Start of DATA SUPPLIED
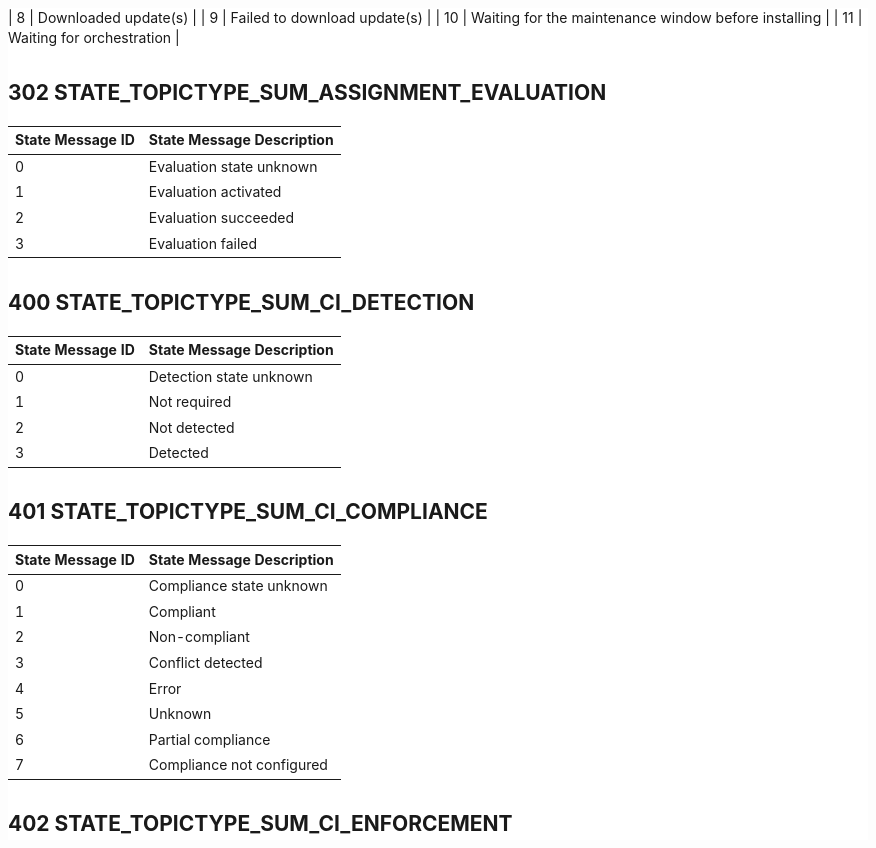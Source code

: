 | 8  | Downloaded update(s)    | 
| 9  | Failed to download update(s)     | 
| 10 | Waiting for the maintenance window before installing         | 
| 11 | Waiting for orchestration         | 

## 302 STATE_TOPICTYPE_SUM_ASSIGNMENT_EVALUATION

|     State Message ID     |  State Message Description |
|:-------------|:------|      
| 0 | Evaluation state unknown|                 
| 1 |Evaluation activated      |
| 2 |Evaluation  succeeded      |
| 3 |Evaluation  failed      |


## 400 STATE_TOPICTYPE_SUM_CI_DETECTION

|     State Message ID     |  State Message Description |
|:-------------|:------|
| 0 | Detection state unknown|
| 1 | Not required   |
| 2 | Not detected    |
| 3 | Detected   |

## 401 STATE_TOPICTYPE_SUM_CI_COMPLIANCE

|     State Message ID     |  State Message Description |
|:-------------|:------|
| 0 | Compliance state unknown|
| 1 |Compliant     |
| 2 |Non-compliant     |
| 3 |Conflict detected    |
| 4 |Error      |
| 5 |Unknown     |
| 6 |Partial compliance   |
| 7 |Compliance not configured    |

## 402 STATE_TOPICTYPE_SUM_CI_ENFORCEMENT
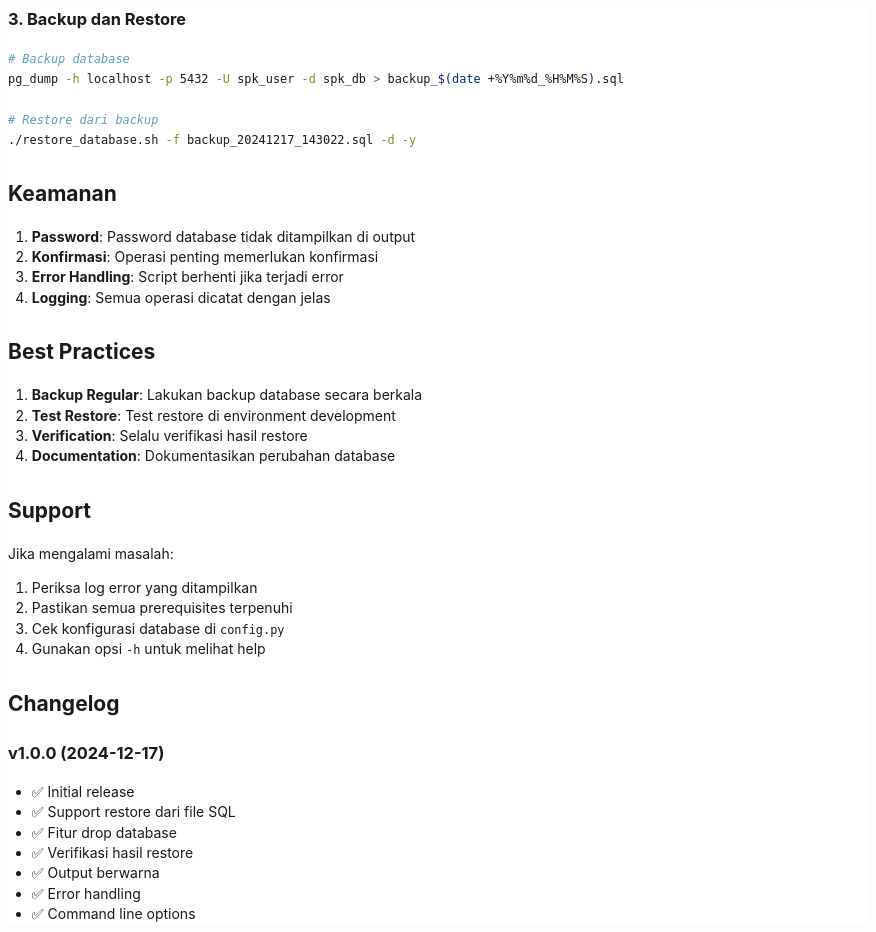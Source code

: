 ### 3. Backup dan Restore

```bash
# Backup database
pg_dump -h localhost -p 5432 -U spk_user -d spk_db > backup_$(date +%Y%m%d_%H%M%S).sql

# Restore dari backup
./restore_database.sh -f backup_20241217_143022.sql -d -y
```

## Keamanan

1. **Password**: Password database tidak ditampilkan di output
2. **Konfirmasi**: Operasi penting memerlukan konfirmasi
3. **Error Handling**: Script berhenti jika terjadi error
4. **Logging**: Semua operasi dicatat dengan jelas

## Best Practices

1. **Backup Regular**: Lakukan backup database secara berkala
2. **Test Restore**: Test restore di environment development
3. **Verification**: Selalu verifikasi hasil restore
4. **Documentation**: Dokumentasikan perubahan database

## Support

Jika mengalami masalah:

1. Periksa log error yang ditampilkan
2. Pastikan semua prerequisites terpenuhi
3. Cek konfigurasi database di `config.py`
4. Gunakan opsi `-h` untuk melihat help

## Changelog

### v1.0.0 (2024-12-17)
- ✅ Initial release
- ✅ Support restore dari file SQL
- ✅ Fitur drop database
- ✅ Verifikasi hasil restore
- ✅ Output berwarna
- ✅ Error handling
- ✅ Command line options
End of DATA SUPPLIED
=== YOUR TASK ===
From the first line above to the line containing "## 302 STATE_TOPICTYPE_SUM_ASSIGNMENT_EVALUATION", repeat each line exactly. Pictures stay out.

=== OUTPUT FOR THIS TASK ===
Source code

: | 8  | Downloaded update(s)    | 
| 9  | Failed to download update(s)     | 
| 10 | Waiting for the maintenance window before installing         | 
| 11 | Waiting for orchestration         | 

## 302 STATE_TOPICTYPE_SUM_ASSIGNMENT_EVALUATION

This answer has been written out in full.